Reconnecting automatic seatbelts

transmissions

#1

I just got home with the beater I hope will get me through the next year or so–a 1993 Mercury Villager minivan. Previous owner disabled the automatic shoulder belts (fortunately, they’re locked at the rear of the door, so I can use the shoulder belt by just clicking it into the belt mount). Any idea how I might go about re-enabling the automatic doodad, or, considering what a general pain automatic shoulderbelts are, should I just leave well enough alone?


#2

I can think of 2 or 3 simple ways this might have been done. First, look for a pulled fuse. That would be simplest if nothing else is on the circuit. Next he might have disconnected either the motors or the door switches. You’d need a service manual to figure out where/how that might be done. I hope the PO didn’t cut wires.

I’ve had a couple different cars with automatic belts and I have not found them to be a problem.


#3

The whole purpose of the automatic belt thing was to have an involuntary restraint system so they could go on not putting airbags in for a couple more years.
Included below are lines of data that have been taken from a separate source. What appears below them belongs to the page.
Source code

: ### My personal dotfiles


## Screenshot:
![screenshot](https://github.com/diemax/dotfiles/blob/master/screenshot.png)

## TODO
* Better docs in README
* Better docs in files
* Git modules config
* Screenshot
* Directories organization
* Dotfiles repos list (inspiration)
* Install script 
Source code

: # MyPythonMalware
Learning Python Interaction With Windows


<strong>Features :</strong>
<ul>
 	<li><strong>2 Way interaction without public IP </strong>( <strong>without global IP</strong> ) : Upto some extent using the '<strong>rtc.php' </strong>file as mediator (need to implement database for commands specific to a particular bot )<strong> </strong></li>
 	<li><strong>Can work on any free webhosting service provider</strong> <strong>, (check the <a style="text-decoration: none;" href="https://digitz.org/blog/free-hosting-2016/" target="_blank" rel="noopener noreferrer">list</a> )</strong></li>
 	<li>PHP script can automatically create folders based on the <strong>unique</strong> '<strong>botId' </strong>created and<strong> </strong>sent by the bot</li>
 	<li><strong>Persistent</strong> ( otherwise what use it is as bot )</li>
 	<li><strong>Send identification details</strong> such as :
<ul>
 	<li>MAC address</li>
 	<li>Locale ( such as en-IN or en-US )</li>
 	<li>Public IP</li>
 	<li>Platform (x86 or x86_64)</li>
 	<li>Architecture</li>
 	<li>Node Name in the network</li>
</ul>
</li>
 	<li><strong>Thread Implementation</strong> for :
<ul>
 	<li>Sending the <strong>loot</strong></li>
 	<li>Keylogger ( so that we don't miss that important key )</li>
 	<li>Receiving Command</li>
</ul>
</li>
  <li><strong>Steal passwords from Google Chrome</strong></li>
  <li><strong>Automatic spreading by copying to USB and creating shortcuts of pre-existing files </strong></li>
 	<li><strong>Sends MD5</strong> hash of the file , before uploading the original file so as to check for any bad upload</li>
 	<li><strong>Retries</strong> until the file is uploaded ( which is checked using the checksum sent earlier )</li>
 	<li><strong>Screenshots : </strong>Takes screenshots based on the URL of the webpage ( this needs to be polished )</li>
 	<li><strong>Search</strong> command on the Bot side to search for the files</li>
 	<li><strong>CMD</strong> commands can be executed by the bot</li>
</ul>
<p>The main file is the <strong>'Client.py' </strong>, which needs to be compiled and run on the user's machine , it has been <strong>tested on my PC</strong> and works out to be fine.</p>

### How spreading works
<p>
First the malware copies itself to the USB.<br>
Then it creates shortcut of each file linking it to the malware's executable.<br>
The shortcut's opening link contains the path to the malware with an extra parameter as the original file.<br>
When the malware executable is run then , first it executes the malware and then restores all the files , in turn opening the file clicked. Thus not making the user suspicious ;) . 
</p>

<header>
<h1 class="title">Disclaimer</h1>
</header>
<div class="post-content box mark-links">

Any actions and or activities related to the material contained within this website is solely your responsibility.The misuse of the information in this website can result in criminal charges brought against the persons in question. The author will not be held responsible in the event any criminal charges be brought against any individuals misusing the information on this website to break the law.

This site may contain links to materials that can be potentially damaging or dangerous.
If you/your passengers/whoever you may lend the car to are the sorts of people who always wear your seatbelts anyways, I wouldn’t worry about it.


#4

I could see how he would want them to work again, though, because it is a pain in the neck to have to buckle two belts (the shoulder and lap) when you get in the car, and it’s hard to reach all the way back to the B pillar buckle.

Are you sure they were intentionally disabled? Are you sure that they didn’t just stop working? There should be an access panel in the B pillars, in which the motors live. You might check to make sure they’re plugged in. FWIW, the belts in my '90 Thunderbird still work quite well. The thing is, though, if you don’t wear your lap belt, they’re not going to help you much.